### WORK TASK:
Set down the entries once more, exactly as given.
[Opening EXTRACTED RECORDS section]
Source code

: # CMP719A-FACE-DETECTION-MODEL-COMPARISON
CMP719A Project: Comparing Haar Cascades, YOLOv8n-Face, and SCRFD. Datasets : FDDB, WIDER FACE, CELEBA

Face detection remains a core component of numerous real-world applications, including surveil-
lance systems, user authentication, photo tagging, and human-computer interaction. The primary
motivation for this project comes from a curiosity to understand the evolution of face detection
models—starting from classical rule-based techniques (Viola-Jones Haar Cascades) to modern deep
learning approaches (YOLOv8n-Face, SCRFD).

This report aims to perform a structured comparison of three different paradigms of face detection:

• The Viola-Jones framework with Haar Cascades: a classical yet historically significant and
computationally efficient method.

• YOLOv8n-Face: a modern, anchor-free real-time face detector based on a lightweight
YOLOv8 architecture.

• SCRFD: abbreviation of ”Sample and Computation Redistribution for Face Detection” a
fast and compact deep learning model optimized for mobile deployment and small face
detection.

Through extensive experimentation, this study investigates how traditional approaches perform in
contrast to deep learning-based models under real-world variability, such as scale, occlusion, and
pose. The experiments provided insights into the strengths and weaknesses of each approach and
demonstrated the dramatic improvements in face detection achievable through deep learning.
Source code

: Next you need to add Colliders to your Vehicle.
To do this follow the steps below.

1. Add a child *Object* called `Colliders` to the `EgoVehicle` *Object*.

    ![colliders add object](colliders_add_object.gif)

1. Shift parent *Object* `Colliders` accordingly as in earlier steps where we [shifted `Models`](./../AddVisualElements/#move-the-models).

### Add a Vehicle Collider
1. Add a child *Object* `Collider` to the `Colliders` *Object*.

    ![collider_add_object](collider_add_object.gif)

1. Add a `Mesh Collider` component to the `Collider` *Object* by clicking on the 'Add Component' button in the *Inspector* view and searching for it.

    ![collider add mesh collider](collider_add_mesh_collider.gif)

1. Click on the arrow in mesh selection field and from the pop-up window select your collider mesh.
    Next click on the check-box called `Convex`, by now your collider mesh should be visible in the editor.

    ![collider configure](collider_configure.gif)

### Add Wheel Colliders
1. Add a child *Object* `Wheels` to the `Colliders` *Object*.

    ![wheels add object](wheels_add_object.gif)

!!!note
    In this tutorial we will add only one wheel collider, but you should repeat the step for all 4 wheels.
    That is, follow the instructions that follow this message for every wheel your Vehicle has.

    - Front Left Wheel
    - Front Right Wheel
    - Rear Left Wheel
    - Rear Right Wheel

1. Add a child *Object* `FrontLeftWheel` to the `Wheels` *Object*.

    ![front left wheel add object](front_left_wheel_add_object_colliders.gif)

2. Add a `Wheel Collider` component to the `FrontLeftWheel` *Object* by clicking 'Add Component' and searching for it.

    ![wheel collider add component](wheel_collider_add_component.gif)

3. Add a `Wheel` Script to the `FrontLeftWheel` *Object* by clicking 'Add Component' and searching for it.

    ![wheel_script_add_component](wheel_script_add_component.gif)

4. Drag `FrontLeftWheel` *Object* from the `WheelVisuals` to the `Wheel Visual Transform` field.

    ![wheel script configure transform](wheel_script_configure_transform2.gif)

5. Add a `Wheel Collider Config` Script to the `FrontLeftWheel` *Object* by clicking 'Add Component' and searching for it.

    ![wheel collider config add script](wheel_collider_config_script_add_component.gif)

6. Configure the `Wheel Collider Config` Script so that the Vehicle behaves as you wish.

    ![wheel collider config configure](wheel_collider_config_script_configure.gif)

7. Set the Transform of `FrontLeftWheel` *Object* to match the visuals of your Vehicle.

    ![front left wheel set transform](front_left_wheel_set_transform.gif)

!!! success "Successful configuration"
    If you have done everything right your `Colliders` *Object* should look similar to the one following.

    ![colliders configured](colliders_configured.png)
[Closing EXTRACTED RECORDS section]
### EXPECTED OUTPUT:
Source code

: # CMP719A-FACE-DETECTION-MODEL-COMPARISON
CMP719A Project: Comparing Haar Cascades, YOLOv8n-Face, and SCRFD. Datasets : FDDB, WIDER FACE, CELEBA

Face detection remains a core component of numerous real-world applications, including surveil-
lance systems, user authentication, photo tagging, and human-computer interaction. The primary
motivation for this project comes from a curiosity to understand the evolution of face detection
models—starting from classical rule-based techniques (Viola-Jones Haar Cascades) to modern deep
learning approaches (YOLOv8n-Face, SCRFD).

This report aims to perform a structured comparison of three different paradigms of face detection:

• The Viola-Jones framework with Haar Cascades: a classical yet historically significant and
computationally efficient method.

• YOLOv8n-Face: a modern, anchor-free real-time face detector based on a lightweight
YOLOv8 architecture.

• SCRFD: abbreviation of ”Sample and Computation Redistribution for Face Detection” a
fast and compact deep learning model optimized for mobile deployment and small face
detection.

Through extensive experimentation, this study investigates how traditional approaches perform in
contrast to deep learning-based models under real-world variability, such as scale, occlusion, and
pose. The experiments provided insights into the strengths and weaknesses of each approach and
demonstrated the dramatic improvements in face detection achievable through deep learning.
Source code

: Next you need to add Colliders to your Vehicle.
To do this follow the steps below.

1. Add a child *Object* called `Colliders` to the `EgoVehicle` *Object*.

    ![colliders add object](colliders_add_object.gif)

1. Shift parent *Object* `Colliders` accordingly as in earlier steps where we [shifted `Models`](./../AddVisualElements/#move-the-models).

### Add a Vehicle Collider
1. Add a child *Object* `Collider` to the `Colliders` *Object*.

    ![collider_add_object](collider_add_object.gif)

1. Add a `Mesh Collider` component to the `Collider` *Object* by clicking on the 'Add Component' button in the *Inspector* view and searching for it.

    ![collider add mesh collider](collider_add_mesh_collider.gif)

1. Click on the arrow in mesh selection field and from the pop-up window select your collider mesh.
    Next click on the check-box called `Convex`, by now your collider mesh should be visible in the editor.

    ![collider configure](collider_configure.gif)

### Add Wheel Colliders
1. Add a child *Object* `Wheels` to the `Colliders` *Object*.

    ![wheels add object](wheels_add_object.gif)

!!!note
    In this tutorial we will add only one wheel collider, but you should repeat the step for all 4 wheels.
    That is, follow the instructions that follow this message for every wheel your Vehicle has.

    - Front Left Wheel
    - Front Right Wheel
    - Rear Left Wheel
    - Rear Right Wheel

1. Add a child *Object* `FrontLeftWheel` to the `Wheels` *Object*.

    ![front left wheel add object](front_left_wheel_add_object_colliders.gif)

2. Add a `Wheel Collider` component to the `FrontLeftWheel` *Object* by clicking 'Add Component' and searching for it.

    ![wheel collider add component](wheel_collider_add_component.gif)

3. Add a `Wheel` Script to the `FrontLeftWheel` *Object* by clicking 'Add Component' and searching for it.

    ![wheel_script_add_component](wheel_script_add_component.gif)

4. Drag `FrontLeftWheel` *Object* from the `WheelVisuals` to the `Wheel Visual Transform` field.

    ![wheel script configure transform](wheel_script_configure_transform2.gif)

5. Add a `Wheel Collider Config` Script to the `FrontLeftWheel` *Object* by clicking 'Add Component' and searching for it.

    ![wheel collider config add script](wheel_collider_config_script_add_component.gif)

6. Configure the `Wheel Collider Config` Script so that the Vehicle behaves as you wish.

    ![wheel collider config configure](wheel_collider_config_script_configure.gif)

7. Set the Transform of `FrontLeftWheel` *Object* to match the visuals of your Vehicle.

    ![front left wheel set transform](front_left_wheel_set_transform.gif)

!!! success "Successful configuration"
    If you have done everything right your `Colliders` *Object* should look similar to the one following.

    ![colliders configured](colliders_configured.png)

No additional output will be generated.